We were honored last week when Gov. Andrew Cuomo paid a visit to West Haverstraw.
His chosen topic was consolidation and shared services – specifically increasing the services that counties like Rockland share with towns and village and consolidate overlapping functions.
The governor is advocating a carrot-and-stick approach to make this happen.
This idea is an easy sell in Rockland County, where we have long championed consolidations and shared services as a way to hold costs down.
We told the governor that we never miss an opportunity to save money for taxpayers.
And we were polite enough to our distinguished guest not to dwell on the twin 800-pound gorillas in the room whenever you mention cutting county costs: school taxes and unfunded state mandates.
County taxes make up only nine percent of the tax bill in Rockland. The biggest portion of our taxes – approximately two-thirds – go to support our public schools.
How can we talk about reductions in costs, consolidation and shared services if we don’t include the schools in the conversation?
Similarly, how can the head of state government talk to us, the counties, about cutting costs when more than 90 percent of our budget goes to pay for unfunded state mandates?

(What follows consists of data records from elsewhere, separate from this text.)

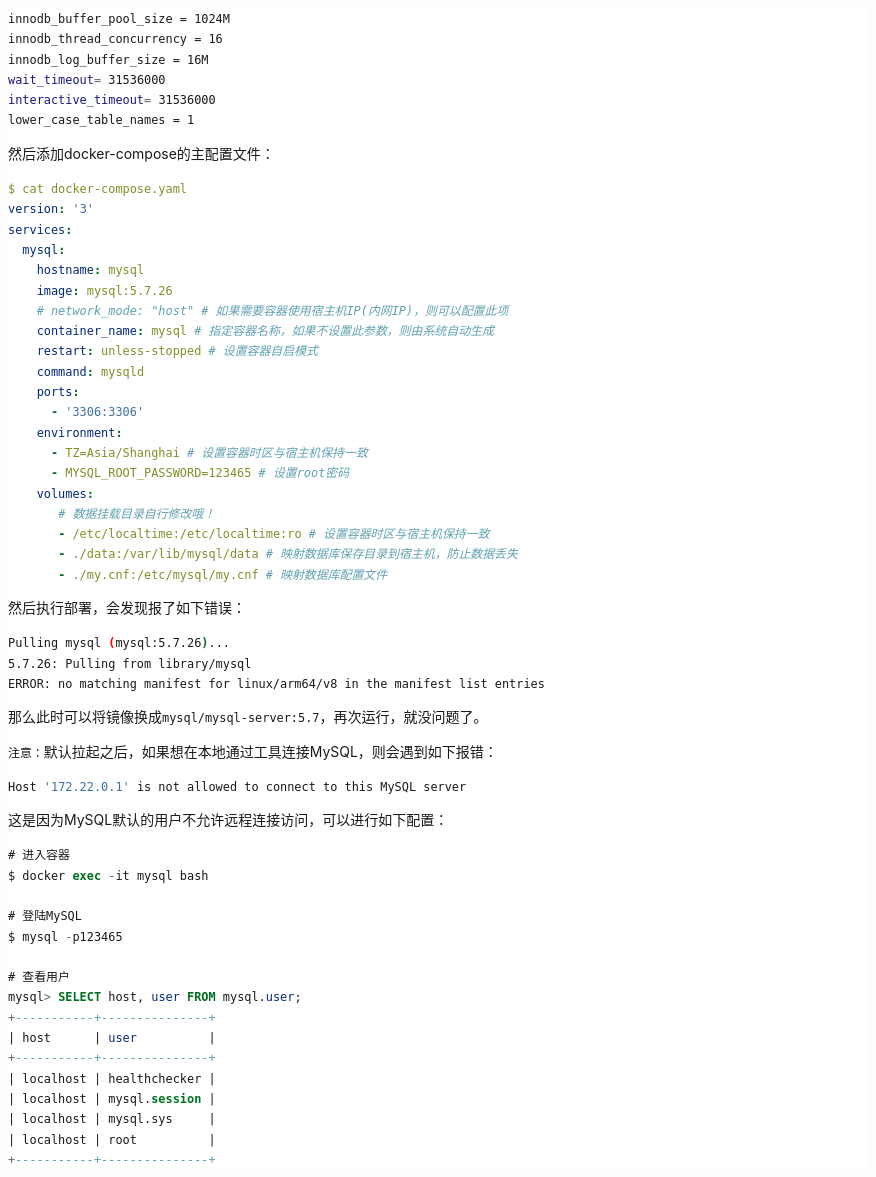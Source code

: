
 ```sh
innodb_buffer_pool_size = 1024M
innodb_thread_concurrency = 16
innodb_log_buffer_size = 16M
wait_timeout= 31536000
interactive_timeout= 31536000
lower_case_table_names = 1
```

然后添加docker-compose的主配置文件：

```yaml
$ cat docker-compose.yaml
version: '3'
services:
  mysql:
    hostname: mysql
    image: mysql:5.7.26
    # network_mode: "host" # 如果需要容器使用宿主机IP(内网IP)，则可以配置此项
    container_name: mysql # 指定容器名称，如果不设置此参数，则由系统自动生成
    restart: unless-stopped # 设置容器自启模式
    command: mysqld
    ports:
      - '3306:3306'
    environment:
      - TZ=Asia/Shanghai # 设置容器时区与宿主机保持一致
      - MYSQL_ROOT_PASSWORD=123465 # 设置root密码
    volumes:
       # 数据挂载目录自行修改哦！
       - /etc/localtime:/etc/localtime:ro # 设置容器时区与宿主机保持一致
       - ./data:/var/lib/mysql/data # 映射数据库保存目录到宿主机，防止数据丢失
       - ./my.cnf:/etc/mysql/my.cnf # 映射数据库配置文件
```

然后执行部署，会发现报了如下错误：

```sh
Pulling mysql (mysql:5.7.26)...
5.7.26: Pulling from library/mysql
ERROR: no matching manifest for linux/arm64/v8 in the manifest list entries
```

那么此时可以将镜像换成`mysql/mysql-server:5.7`，再次运行，就没问题了。

`注意：`默认拉起之后，如果想在本地通过工具连接MySQL，则会遇到如下报错：

```sh
Host '172.22.0.1' is not allowed to connect to this MySQL server
```

这是因为MySQL默认的用户不允许远程连接访问，可以进行如下配置：

```sql
# 进入容器
$ docker exec -it mysql bash

# 登陆MySQL
$ mysql -p123465

# 查看用户
mysql> SELECT host, user FROM mysql.user;
+-----------+---------------+
| host      | user          |
+-----------+---------------+
| localhost | healthchecker |
| localhost | mysql.session |
| localhost | mysql.sys     |
| localhost | root          |
+-----------+---------------+
```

These mandates keep growing.
Just recently a close examination of the governor’s proposed budget by our staff in the Department of Social Service and our Finance Department yielded an unpleasant surprise for county taxpayers.

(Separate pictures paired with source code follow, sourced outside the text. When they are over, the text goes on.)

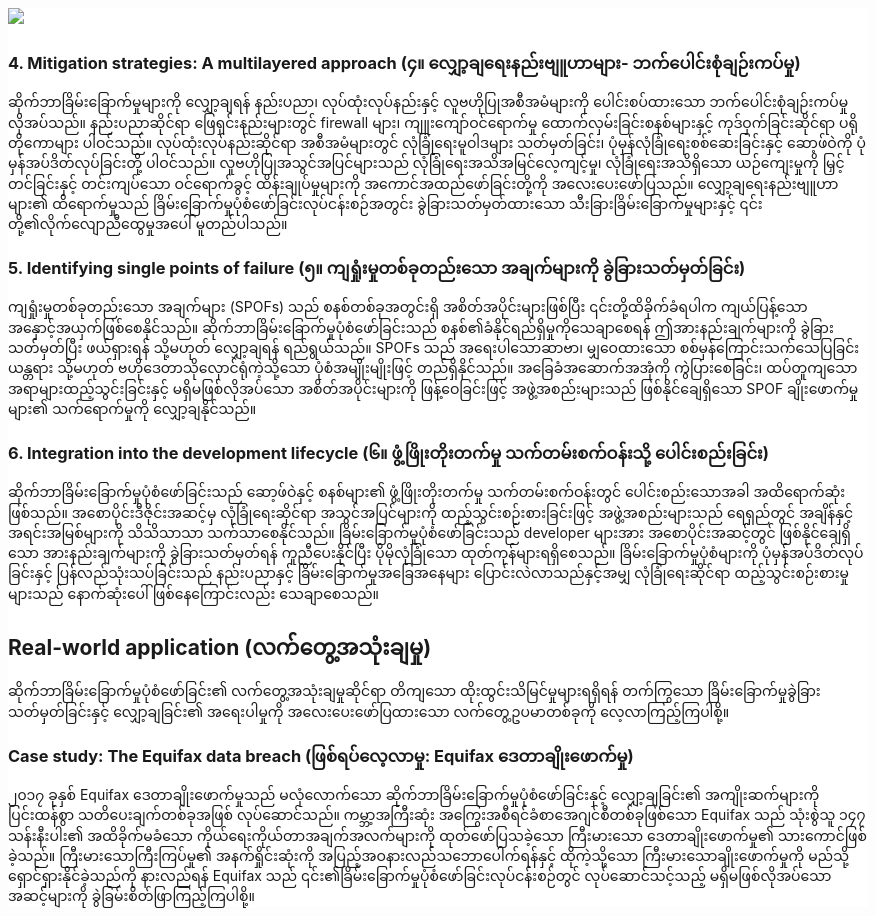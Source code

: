 <img src="https://d3c33hcgiwev3.cloudfront.net/imageAssetProxy.v1/0kiJMHvhTjWzRRHyeOH54g_1cda3905fb014c3aa0617b9f431ffce1_image.png?expiry=1744416000000&hmac=I9bqAmSTnBL_hz0v7gSvHgF30oYZks6vdcI4cRgTpSI">

### 4. Mitigation strategies: A multilayered approach (၄။ လျှော့ချရေးနည်းဗျူဟာများ- ဘက်ပေါင်းစုံချဉ်းကပ်မှု)

ဆိုက်ဘာခြိမ်းခြောက်မှုများကို လျှော့ချရန် နည်းပညာ၊ လုပ်ထုံးလုပ်နည်းနှင့် လူဗဟိုပြုအစီအမံများကို ပေါင်းစပ်ထားသော ဘက်ပေါင်းစုံချဉ်းကပ်မှု လိုအပ်သည်။ နည်းပညာဆိုင်ရာ ဖြေရှင်းနည်းများတွင် firewall များ၊ ကျူးကျော်ဝင်ရောက်မှု ထောက်လှမ်းခြင်းစနစ်များနှင့် ကုဒ်ဝှက်ခြင်းဆိုင်ရာ ပရိုတိုကောများ ပါဝင်သည်။ လုပ်ထုံးလုပ်နည်းဆိုင်ရာ အစီအမံများတွင် လုံခြုံရေးမူဝါဒများ သတ်မှတ်ခြင်း၊ ပုံမှန်လုံခြုံရေးစစ်ဆေးခြင်းနှင့် ဆော့ဖ်ဝဲကို ပုံမှန်အပ်ဒိတ်လုပ်ခြင်းတို့ ပါဝင်သည်။ လူဗဟိုပြုအသွင်အပြင်များသည် လုံခြုံရေးအသိအမြင်လေ့ကျင့်မှု၊ လုံခြုံရေးအသိရှိသော ယဉ်ကျေးမှုကို မြှင့်တင်ခြင်းနှင့် တင်းကျပ်သော ဝင်ရောက်ခွင့် ထိန်းချုပ်မှုများကို အကောင်အထည်ဖော်ခြင်းတို့ကို အလေးပေးဖော်ပြသည်။ လျှော့ချရေးနည်းဗျူဟာများ၏ ထိရောက်မှုသည် ခြိမ်းခြောက်မှုပုံစံဖော်ခြင်းလုပ်ငန်းစဉ်အတွင်း ခွဲခြားသတ်မှတ်ထားသော သီးခြားခြိမ်းခြောက်မှုများနှင့် ၎င်းတို့၏လိုက်လျောညီထွေမှုအပေါ် မူတည်ပါသည်။

### 5. Identifying single points of failure (၅။ ကျရှုံးမှုတစ်ခုတည်းသော အချက်များကို ခွဲခြားသတ်မှတ်ခြင်း)

ကျရှုံးမှုတစ်ခုတည်းသော အချက်များ (SPOFs) သည် စနစ်တစ်ခုအတွင်းရှိ အစိတ်အပိုင်းများဖြစ်ပြီး ၎င်းတို့ထိခိုက်ခံရပါက ကျယ်ပြန့်သော အနှောင့်အယှက်ဖြစ်စေနိုင်သည်။ ဆိုက်ဘာခြိမ်းခြောက်မှုပုံစံဖော်ခြင်းသည် စနစ်၏ခံနိုင်ရည်ရှိမှုကိုသေချာစေရန် ဤအားနည်းချက်များကို ခွဲခြားသတ်မှတ်ပြီး ဖယ်ရှားရန် သို့မဟုတ် လျှော့ချရန် ရည်ရွယ်သည်။ SPOFs သည် အရေးပါသောဆာဗာ၊ မျှဝေထားသော စစ်မှန်ကြောင်းသက်သေပြခြင်းယန္တရား သို့မဟုတ် ဗဟိုဒေတာသိုလှောင်ရုံကဲ့သို့သော ပုံစံအမျိုးမျိုးဖြင့် တည်ရှိနိုင်သည်။ အခြေခံအဆောက်အအုံကို ကွဲပြားစေခြင်း၊ ထပ်တူကျသော အရာများထည့်သွင်းခြင်းနှင့် မရှိမဖြစ်လိုအပ်သော အစိတ်အပိုင်းများကို ဖြန့်ဝေခြင်းဖြင့် အဖွဲ့အစည်းများသည် ဖြစ်နိုင်ချေရှိသော SPOF ချိုးဖောက်မှုများ၏ သက်ရောက်မှုကို လျှော့ချနိုင်သည်။

### 6. Integration into the development lifecycle (၆။ ဖွံ့ဖြိုးတိုးတက်မှု သက်တမ်းစက်ဝန်းသို့ ပေါင်းစည်းခြင်း)

ဆိုက်ဘာခြိမ်းခြောက်မှုပုံစံဖော်ခြင်းသည် ဆော့ဖ်ဝဲနှင့် စနစ်များ၏ ဖွံ့ဖြိုးတိုးတက်မှု သက်တမ်းစက်ဝန်းတွင် ပေါင်းစည်းသောအခါ အထိရောက်ဆုံးဖြစ်သည်။ အစောပိုင်းဒီဇိုင်းအဆင့်မှ လုံခြုံရေးဆိုင်ရာ အသွင်အပြင်များကို ထည့်သွင်းစဉ်းစားခြင်းဖြင့် အဖွဲ့အစည်းများသည် ရေရှည်တွင် အချိန်နှင့် အရင်းအမြစ်များကို သိသိသာသာ သက်သာစေနိုင်သည်။ ခြိမ်းခြောက်မှုပုံစံဖော်ခြင်းသည် developer များအား အစောပိုင်းအဆင့်တွင် ဖြစ်နိုင်ချေရှိသော အားနည်းချက်များကို ခွဲခြားသတ်မှတ်ရန် ကူညီပေးနိုင်ပြီး ပိုမိုလုံခြုံသော ထုတ်ကုန်များရရှိစေသည်။ ခြိမ်းခြောက်မှုပုံစံများကို ပုံမှန်အပ်ဒိတ်လုပ်ခြင်းနှင့် ပြန်လည်သုံးသပ်ခြင်းသည် နည်းပညာနှင့် ခြိမ်းခြောက်မှုအခြေအနေများ ပြောင်းလဲလာသည်နှင့်အမျှ လုံခြုံရေးဆိုင်ရာ ထည့်သွင်းစဉ်းစားမှုများသည် နောက်ဆုံးပေါ်ဖြစ်နေကြောင်းလည်း သေချာစေသည်။

## Real-world application (လက်တွေ့အသုံးချမှု)

ဆိုက်ဘာခြိမ်းခြောက်မှုပုံစံဖော်ခြင်း၏ လက်တွေ့အသုံးချမှုဆိုင်ရာ တိကျသော ထိုးထွင်းသိမြင်မှုများရရှိရန် တက်ကြွသော ခြိမ်းခြောက်မှုခွဲခြားသတ်မှတ်ခြင်းနှင့် လျှော့ချခြင်း၏ အရေးပါမှုကို အလေးပေးဖော်ပြထားသော လက်တွေ့ဥပမာတစ်ခုကို လေ့လာကြည့်ကြပါစို့။

### Case study: The Equifax data breach (ဖြစ်ရပ်လေ့လာမှု: Equifax ဒေတာချိုးဖောက်မှု)

၂၀၁၇ ခုနှစ် Equifax ဒေတာချိုးဖောက်မှုသည် မလုံလောက်သော ဆိုက်ဘာခြိမ်းခြောက်မှုပုံစံဖော်ခြင်းနှင့် လျှော့ချခြင်း၏ အကျိုးဆက်များကို ပြင်းထန်စွာ သတိပေးချက်တစ်ခုအဖြစ် လုပ်ဆောင်သည်။ ကမ္ဘာ့အကြီးဆုံး အကြွေးအစီရင်ခံစာအေဂျင်စီတစ်ခုဖြစ်သော Equifax သည် သုံးစွဲသူ ၁၄၇ သန်းနီးပါး၏ အထိခိုက်မခံသော ကိုယ်ရေးကိုယ်တာအချက်အလက်များကို ထုတ်ဖော်ပြသခဲ့သော ကြီးမားသော ဒေတာချိုးဖောက်မှု၏ သားကောင်ဖြစ်ခဲ့သည်။ ကြီးမားသောကြီးကြပ်မှု၏ အနက်ရှိုင်းဆုံးကို အပြည့်အဝနားလည်သဘောပေါက်ရန်နှင့် ထိုကဲ့သို့သော ကြီးမားသောချိုးဖောက်မှုကို မည်သို့ရှောင်ရှားနိုင်ခဲ့သည်ကို နားလည်ရန် Equifax သည် ၎င်း၏ခြိမ်းခြောက်မှုပုံစံဖော်ခြင်းလုပ်ငန်းစဉ်တွင် လုပ်ဆောင်သင့်သည့် မရှိမဖြစ်လိုအပ်သောအဆင့်များကို ခွဲခြမ်းစိတ်ဖြာကြည့်ကြပါစို့။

The governor’s proposal seeks to reduce state funding of the Foster Child Care Block Grant from 54 percent of state aid to 50 percent.
That change will shift $400,000 in costs to the county.

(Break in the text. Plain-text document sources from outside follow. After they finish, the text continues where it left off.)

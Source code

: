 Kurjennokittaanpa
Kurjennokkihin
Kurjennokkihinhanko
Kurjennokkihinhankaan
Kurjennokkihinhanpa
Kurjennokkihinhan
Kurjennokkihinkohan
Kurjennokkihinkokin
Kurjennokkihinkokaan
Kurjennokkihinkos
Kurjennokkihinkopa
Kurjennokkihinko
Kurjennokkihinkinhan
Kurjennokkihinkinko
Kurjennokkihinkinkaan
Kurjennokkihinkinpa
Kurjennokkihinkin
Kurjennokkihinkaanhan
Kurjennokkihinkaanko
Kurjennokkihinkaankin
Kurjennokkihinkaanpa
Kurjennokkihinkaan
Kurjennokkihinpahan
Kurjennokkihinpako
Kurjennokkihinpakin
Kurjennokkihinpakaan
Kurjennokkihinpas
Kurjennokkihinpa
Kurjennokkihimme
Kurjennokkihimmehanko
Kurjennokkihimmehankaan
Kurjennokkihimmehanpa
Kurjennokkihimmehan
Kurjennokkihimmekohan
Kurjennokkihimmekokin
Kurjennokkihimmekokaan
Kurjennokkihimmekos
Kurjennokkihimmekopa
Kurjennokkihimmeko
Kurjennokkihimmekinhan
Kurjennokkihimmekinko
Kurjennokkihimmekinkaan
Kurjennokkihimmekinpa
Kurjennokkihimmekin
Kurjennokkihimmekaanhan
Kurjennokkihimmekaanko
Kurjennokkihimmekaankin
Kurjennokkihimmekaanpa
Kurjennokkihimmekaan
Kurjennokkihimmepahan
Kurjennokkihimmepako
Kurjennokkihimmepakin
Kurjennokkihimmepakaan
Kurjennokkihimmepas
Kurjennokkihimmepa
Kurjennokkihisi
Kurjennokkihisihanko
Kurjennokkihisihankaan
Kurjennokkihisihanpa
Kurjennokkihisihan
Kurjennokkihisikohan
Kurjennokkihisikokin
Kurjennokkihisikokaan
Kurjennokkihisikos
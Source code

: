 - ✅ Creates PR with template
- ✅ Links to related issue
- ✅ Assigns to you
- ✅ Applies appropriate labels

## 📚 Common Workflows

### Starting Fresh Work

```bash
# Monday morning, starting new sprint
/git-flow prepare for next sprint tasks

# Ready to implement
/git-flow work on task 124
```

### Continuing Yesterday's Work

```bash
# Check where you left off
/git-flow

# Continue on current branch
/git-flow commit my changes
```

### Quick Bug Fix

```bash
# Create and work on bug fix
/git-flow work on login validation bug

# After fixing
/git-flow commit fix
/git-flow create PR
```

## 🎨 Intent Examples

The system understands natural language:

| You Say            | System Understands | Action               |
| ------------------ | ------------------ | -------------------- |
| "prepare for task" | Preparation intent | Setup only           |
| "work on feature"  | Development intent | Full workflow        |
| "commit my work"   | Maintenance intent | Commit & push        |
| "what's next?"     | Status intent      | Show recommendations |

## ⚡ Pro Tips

This is a perfect example of the challenges we face as we try to cut costs. The state mandates that we provide these services, and now, our taxpayers may have to dig into their pockets for another $400,000 to pay for it. We are working with our state representatives to address this change as part of the budget process.
All the shared services in the world aren’t going to bring our costs down unless we also address unfunded state mandates and school taxes.
We also told the governor of the many ways we are ahead of the curve in Rockland County when it comes to shared services: Our Department of Health conducts mosquito control for all the towns, our Department of Highways shares equipment and expertise with towns and villages; our Department of Personnel administers civil service tests for towns, village and schools.
We even cross state lines – we have mutual aid agreements with Bergen County, N.J.
Those are just a few examples of the steps we have taken to share services to ease the burden on the taxpayer.
There are many others, including the fact that Rockland was one of the founders of the Hudson Valley Municipal Purchasing Group, which is a shared regional approach to bid and contract opportunities.
This shared service was so successful that it was used as a model for the Empire State Purchasing group in 2015. This shared approach to bidding gets the best price for taxpayers with the least cost for businesses.
We are always looking for new ways to become more efficient and save our taxpayers money.
We look forward to seeing the details of the governor’s proposal, which we hope will help continue to find sensible changes that make local government more efficient and more effective.